Posted on May 9, 2019 at 5:03 am by alexmanzara · Permalink · Leave a comment
In: Eurodollar Options

China, Iran and US banks altering agreements

May 8, 2019

–Yields fell as stocks declined.  Tens shaved 5 bps off to end at 2.446% in front of today’s 10y auction.  The red eurodollar pack closed +5.125, with greens, blues and golds +5.5.  SPX fell 1.65% with Nasdaq down 2% as the showdown on a US/China trade deal moved into a more precarious stage.  Vol up in both stocks and fixed income with the VIX nearing 20 and many eurodollar straddles adding 1-1.5 bps, but there seemed to be some call profit-taking in treasuries as well.

–Odds for Fed rate cuts increased slightly, but are not particularly close to more extreme measures seen at the end of March.  For example, the lowest one-year ED calendar spread is now EDU9/EDU0 at -29.5, while the lowest in March hit -42.0.  Aug/Oct Fed Fund spread is -6.0, indicating a 25% chance of ease in Sept (that had traded below -8.5 in March).  Jan 2020 funds settled 9781.5, which, given changes in IOER, is somewhere around 75-85% chance of a cut by year-end.  

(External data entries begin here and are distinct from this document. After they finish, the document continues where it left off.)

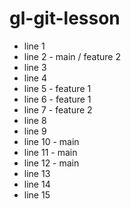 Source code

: # gl-git-lesson

- line 1
- line 2 - main / feature 2
- line 3
- line 4
- line 5 - feature 1
- line 6 - feature 1
- line 7 - feature 2
- line 8
- line 9
- line 10 - main
- line 11 - main
- line 12 - main
- line 13
- line 14
- line 15
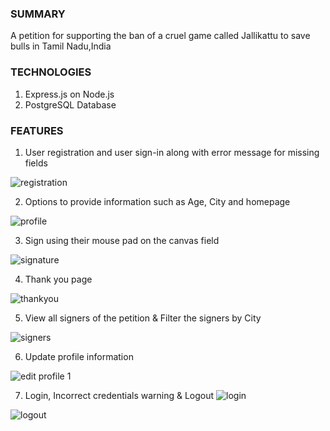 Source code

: ### SUMMARY
A petition for supporting the ban of a cruel game called Jallikattu to save bulls in Tamil Nadu,India

### TECHNOLOGIES
1. Express.js on Node.js
2. PostgreSQL Database

### FEATURES
1. User registration and user sign-in along with error message for missing fields

![registration](https://user-images.githubusercontent.com/31618335/32996131-07194992-cd7f-11e7-982d-a68d20741296.gif)

2. Options to provide information such as Age, City and homepage

![profile](https://user-images.githubusercontent.com/31618335/32996387-3c11b956-cd82-11e7-9d97-184a8aea3736.gif)

3. Sign using their mouse pad on the canvas field

![signature](https://user-images.githubusercontent.com/31618335/32996388-3c3000fa-cd82-11e7-8f95-f34c1f0eb669.gif)

4. Thank you page

![thankyou](https://user-images.githubusercontent.com/31618335/32995129-8f7a5948-cd70-11e7-8e29-14d083458ee8.JPG)

5. View all signers of the petition &  Filter the signers by City

![signers](https://user-images.githubusercontent.com/31618335/32996133-0773f702-cd7f-11e7-8af8-38f49213bcd1.gif)

6. Update profile information

![edit profile 1](https://user-images.githubusercontent.com/31618335/32996171-c2e5a22e-cd7f-11e7-8fbe-ffa11c6a7df6.gif)

7. Login, Incorrect credentials warning & Logout
![login](https://user-images.githubusercontent.com/31618335/32996128-06ba4a0a-cd7f-11e7-9ea3-689e9cead216.gif)

![logout](https://user-images.githubusercontent.com/31618335/32996129-06d9ef5e-cd7f-11e7-8e62-5e2e7ca6a5ea.gif)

–It’s not only about China.  The Turkish lira today is edging to a new low of 6.17 and apparently Iran is also stepping back from earlier agreements, leading to increased internat’l tension.  The Italy bank index has erased April’s gain and is nearing levels from late March.

–On a more mundane domestic note, Consumer Credit yesterday for March was up much less than expected at $10.4b vs $16b exp.  Revolving credit (credit cards) actually declined on the month.  In my mind, there are only two explanations: one, banks are tightening conditions as delinquencies edge up or two, households are trying to load up on student loan debt for the upcoming jubilee.  Non-revolving credit (student and car) increased nearly $12b from $2.983 to $2.995t.  A drop in revolving credit is a red flag.